Meet the frackers

Equipment used for the extraction of natural gas is viewed at a hydraulic fracturing site on June 19, 2012 in South Montrose, Pennsylvania. (Spencer Platt/Getty Images/AFP)

­As oil stocks run low, extracting oil from shale, or fracking, is the energy buzz of the year. It's happening worldwide and in 34 of the United States. But with all the environmental and health risks, is it worth it?

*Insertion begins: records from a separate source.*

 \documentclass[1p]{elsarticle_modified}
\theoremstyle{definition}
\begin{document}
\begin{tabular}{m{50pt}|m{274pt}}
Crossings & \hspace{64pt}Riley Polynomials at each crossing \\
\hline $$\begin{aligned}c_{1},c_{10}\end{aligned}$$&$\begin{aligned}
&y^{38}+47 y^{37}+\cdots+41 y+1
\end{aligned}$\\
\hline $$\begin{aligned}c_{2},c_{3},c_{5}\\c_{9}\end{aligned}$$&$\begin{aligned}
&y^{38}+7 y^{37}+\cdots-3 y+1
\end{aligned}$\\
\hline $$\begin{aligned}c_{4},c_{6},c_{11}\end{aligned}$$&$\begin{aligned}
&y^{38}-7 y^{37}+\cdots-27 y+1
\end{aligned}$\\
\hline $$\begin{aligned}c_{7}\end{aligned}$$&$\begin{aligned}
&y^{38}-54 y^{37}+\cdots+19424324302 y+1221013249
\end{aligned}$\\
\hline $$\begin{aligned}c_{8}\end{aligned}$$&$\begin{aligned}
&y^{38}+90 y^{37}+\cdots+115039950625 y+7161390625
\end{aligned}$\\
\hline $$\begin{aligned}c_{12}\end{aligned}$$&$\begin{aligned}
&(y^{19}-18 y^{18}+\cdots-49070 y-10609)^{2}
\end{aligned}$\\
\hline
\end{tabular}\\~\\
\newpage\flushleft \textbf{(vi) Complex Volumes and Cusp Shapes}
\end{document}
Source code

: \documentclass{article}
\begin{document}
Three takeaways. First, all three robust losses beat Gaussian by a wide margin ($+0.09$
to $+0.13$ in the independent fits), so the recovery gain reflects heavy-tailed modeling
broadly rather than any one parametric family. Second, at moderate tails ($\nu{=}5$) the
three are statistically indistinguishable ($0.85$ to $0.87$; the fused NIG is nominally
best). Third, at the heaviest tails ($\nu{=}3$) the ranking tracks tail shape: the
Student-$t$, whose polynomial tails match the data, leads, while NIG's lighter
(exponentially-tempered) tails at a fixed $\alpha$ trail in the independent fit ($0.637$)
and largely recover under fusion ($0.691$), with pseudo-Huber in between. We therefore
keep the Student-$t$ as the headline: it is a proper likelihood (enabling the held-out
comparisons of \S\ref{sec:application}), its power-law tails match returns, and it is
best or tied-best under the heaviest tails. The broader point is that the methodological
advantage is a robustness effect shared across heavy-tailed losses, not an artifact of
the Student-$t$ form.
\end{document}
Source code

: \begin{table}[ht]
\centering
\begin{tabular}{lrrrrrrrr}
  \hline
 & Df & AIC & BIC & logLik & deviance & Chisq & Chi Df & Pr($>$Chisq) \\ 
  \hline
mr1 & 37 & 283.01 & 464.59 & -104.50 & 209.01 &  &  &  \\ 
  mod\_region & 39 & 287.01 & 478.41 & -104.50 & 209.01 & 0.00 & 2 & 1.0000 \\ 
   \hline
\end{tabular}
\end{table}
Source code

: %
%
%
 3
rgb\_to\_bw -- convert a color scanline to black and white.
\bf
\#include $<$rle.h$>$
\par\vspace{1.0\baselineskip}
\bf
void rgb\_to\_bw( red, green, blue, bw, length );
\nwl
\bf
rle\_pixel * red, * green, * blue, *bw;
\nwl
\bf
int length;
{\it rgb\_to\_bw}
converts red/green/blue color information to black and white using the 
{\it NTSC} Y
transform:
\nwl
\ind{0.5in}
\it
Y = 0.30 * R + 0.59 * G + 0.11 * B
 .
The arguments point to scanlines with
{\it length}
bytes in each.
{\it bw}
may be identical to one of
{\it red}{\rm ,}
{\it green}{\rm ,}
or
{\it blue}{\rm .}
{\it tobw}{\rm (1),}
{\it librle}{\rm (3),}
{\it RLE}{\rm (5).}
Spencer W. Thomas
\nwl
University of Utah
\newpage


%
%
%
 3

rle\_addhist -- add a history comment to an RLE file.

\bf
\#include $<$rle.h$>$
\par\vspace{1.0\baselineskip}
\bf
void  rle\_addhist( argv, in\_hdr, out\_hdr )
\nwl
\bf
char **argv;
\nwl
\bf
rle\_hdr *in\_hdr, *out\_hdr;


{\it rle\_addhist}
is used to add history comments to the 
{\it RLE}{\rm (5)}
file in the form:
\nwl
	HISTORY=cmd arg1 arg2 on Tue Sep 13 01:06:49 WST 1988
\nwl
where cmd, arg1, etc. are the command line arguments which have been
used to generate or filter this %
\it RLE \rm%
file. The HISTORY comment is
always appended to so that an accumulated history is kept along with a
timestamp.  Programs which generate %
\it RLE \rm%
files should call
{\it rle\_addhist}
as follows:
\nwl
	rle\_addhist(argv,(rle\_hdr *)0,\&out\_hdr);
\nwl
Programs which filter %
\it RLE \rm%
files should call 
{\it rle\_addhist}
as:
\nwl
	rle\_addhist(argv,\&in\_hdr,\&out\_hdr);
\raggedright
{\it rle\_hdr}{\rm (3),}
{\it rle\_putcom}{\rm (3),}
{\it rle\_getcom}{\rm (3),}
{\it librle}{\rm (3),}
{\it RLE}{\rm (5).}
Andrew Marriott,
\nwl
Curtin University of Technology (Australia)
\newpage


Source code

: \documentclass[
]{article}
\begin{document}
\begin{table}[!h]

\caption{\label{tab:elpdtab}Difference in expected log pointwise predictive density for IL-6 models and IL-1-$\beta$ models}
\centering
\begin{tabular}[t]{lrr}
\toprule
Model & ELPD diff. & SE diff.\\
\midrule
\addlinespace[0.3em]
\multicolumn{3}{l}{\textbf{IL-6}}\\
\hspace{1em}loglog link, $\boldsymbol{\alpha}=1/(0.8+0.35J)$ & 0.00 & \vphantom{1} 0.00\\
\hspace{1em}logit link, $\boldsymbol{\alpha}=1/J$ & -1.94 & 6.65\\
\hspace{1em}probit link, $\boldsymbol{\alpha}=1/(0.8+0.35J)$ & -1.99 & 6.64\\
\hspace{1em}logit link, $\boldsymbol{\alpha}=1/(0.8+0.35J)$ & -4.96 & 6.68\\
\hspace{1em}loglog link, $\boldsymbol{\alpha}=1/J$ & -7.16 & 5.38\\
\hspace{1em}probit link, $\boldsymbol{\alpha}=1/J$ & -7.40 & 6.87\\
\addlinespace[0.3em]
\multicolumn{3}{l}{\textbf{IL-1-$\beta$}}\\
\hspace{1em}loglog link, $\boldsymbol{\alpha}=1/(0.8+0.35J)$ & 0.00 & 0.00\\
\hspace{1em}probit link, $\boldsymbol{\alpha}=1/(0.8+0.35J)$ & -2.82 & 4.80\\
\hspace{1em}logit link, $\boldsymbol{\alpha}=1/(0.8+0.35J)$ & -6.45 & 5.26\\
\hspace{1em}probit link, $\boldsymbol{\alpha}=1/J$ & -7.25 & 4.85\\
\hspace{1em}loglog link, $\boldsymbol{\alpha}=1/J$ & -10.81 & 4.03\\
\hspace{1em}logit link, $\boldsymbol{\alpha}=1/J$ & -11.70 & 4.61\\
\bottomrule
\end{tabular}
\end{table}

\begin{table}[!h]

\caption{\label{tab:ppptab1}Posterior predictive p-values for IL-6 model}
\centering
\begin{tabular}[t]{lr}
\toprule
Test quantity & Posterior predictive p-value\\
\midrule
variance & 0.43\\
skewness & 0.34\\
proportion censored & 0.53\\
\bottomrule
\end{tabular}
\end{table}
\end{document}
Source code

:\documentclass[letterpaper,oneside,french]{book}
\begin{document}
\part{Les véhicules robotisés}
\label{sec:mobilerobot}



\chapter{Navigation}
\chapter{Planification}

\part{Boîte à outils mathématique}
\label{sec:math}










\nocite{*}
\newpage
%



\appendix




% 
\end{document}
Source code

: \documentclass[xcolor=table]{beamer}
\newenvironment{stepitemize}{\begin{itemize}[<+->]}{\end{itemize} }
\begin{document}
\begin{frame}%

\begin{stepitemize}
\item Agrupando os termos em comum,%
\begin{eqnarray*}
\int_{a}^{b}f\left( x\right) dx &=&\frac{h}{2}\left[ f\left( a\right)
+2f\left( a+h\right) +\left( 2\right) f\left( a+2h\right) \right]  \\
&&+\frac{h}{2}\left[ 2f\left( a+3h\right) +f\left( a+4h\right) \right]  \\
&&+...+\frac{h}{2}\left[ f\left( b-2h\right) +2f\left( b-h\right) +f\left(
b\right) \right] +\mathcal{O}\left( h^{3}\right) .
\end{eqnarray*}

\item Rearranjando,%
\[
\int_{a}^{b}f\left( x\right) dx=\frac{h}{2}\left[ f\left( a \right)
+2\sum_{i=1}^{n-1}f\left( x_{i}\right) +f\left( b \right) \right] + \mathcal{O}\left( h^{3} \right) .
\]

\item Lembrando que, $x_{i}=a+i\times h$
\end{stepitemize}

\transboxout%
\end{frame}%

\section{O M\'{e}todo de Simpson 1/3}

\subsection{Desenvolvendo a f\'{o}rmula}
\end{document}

In Texas they're used to big oil; for generations it has helped to forge the formidable Texas character. But spreading out across the state is the controversial process of fracking. It involves injecting huge quantities of water and chemicals into the ground, which shatter the shale and release gas and oil. It's part of an accelerated quest within the US for energy independence to loosen reliance on the Middle East and shoot for homegrown solutions to energy demand. For those working in the industry, it's creating rapid wealth and shows no sign of slowing down. "Every day, probably to the end of this world, we'll keep drillin'", says one rig worker. But with otherwise residential neighborhoods becoming industrial zones, this dangerous process is starting to take a serious toll on the health of local residents. "They're here to rape this land, make as much money as they can and get the hell out of here", says a North Dakota farmer who blames fracking for her failing health. As this process gains momentum across America, fracking is fast becoming a dirty word.